My absolute all-time favourite defence mechanism is rationalizing or, alternatively, intellectualizing. I am able to observe and explain every feeling, every trigger, really anything rationally to an extent where I forbid myself any emotion at all. I believe in appreciative communication and factual arguments. It’s always said that people with BPD are prone to acting impulsively but I’m definitely not. Yes, I do have mood swing and yes, I can hardly control my anger (by the way, most people I’ve been talking to advised me to let my anger out – last week I tried. It didn’t make me happy) but I always try to see everything I feel from a rational point of view until I can think properly again. I was like that even as a child. For example, my parents’ divorce made perfect sense and my great-aunties death was redemption because she was suffering.
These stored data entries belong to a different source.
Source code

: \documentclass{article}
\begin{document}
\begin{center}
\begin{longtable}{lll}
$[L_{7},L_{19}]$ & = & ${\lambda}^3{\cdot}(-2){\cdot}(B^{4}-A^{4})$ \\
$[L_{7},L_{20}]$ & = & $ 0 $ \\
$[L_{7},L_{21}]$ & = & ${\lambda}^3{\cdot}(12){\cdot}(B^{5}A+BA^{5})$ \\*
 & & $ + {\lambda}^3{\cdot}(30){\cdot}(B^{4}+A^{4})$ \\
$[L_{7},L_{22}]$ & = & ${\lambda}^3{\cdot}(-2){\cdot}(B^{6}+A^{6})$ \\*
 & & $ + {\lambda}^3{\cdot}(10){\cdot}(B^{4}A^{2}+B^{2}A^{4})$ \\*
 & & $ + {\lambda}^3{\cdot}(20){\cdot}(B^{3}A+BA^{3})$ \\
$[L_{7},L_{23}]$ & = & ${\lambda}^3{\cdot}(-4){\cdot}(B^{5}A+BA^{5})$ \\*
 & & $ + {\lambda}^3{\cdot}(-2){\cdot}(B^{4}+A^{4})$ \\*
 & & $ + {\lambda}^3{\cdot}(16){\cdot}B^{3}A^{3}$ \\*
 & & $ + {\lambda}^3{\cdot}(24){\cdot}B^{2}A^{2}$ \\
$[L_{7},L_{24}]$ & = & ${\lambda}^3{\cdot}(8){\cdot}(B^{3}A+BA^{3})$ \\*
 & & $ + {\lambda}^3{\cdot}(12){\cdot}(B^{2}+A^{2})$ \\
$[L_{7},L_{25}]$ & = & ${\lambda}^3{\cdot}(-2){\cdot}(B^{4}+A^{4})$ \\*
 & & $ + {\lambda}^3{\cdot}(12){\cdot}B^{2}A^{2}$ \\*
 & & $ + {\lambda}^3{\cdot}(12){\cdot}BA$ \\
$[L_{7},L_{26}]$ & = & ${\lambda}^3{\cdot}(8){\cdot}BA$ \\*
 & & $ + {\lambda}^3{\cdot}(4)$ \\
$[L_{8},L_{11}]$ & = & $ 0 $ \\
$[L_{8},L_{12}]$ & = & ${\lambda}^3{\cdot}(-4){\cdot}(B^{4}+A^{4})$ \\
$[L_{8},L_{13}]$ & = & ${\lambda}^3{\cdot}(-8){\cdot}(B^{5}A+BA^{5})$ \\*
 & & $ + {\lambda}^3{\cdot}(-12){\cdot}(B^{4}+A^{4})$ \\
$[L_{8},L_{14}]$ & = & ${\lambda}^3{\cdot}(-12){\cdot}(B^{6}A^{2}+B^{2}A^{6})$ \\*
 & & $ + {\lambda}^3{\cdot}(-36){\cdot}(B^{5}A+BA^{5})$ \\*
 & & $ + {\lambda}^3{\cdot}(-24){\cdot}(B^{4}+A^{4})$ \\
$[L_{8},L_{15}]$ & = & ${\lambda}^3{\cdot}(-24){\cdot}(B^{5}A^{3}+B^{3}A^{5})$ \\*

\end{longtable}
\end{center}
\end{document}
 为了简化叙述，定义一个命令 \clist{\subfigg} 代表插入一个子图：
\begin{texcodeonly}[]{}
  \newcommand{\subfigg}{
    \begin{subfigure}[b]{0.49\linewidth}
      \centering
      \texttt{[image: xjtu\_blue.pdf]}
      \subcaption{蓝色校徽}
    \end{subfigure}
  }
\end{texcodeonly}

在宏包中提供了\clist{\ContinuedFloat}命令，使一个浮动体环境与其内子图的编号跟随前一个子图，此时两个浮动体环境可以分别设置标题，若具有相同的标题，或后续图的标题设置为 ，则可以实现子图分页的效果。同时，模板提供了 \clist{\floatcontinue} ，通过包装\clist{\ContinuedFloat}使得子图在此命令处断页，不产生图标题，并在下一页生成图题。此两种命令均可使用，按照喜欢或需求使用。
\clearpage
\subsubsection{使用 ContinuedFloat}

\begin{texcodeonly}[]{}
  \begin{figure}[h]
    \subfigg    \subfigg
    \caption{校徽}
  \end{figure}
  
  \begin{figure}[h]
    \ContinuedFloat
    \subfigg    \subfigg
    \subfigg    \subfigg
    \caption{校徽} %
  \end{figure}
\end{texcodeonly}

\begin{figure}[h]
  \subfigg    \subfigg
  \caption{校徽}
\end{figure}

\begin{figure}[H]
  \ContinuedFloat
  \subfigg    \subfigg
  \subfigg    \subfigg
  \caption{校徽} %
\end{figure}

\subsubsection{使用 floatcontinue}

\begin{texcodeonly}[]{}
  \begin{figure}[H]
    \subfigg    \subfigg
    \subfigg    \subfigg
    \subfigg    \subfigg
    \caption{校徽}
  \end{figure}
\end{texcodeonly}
I kind of overlooked the fact that I still would have been entitled to be sad…
For a very long time I thought that what I was doing was actually desirable. After all, it keeps me from doing all the things people do when they’re emotional. I even told myself that this inhuman dispassion was a kind of illumination 😀
In fact, I cut myself off from my emotions until I couldn’t access them any more. I’m still getting to know them after they’ve been buried for a very long time. When I started seeing a therapist I felt incredibly weak because of all the things I hadn’t known before (any more): Fear, insecurity, loneliness – my life had been so much easier when I still was thinking rationally and not listening to my gut feeling. But I was never really happy either.
This weekend I was reminded how knowledge alone is not enough. Because it’s not a subtitute for my gut feeling: For example the feeling of being welcome at a place with special people and laughing with someone as if I’d never been gone although I was. If someone had told to write an essay about what people need in life a few years ago I certainly would’ve mentioned social contact and the feeling of belonging somewhere but I wouldn’t have understood what this actually means. For these moments make up for all the evil and hurtful ones, they mean we still exist.
It’s hard for me to write this because it’s so terribly irrational and not accurate and therefore potentially dangerous in my eyes…but at least it’s more human than I was back then, probably natural for others.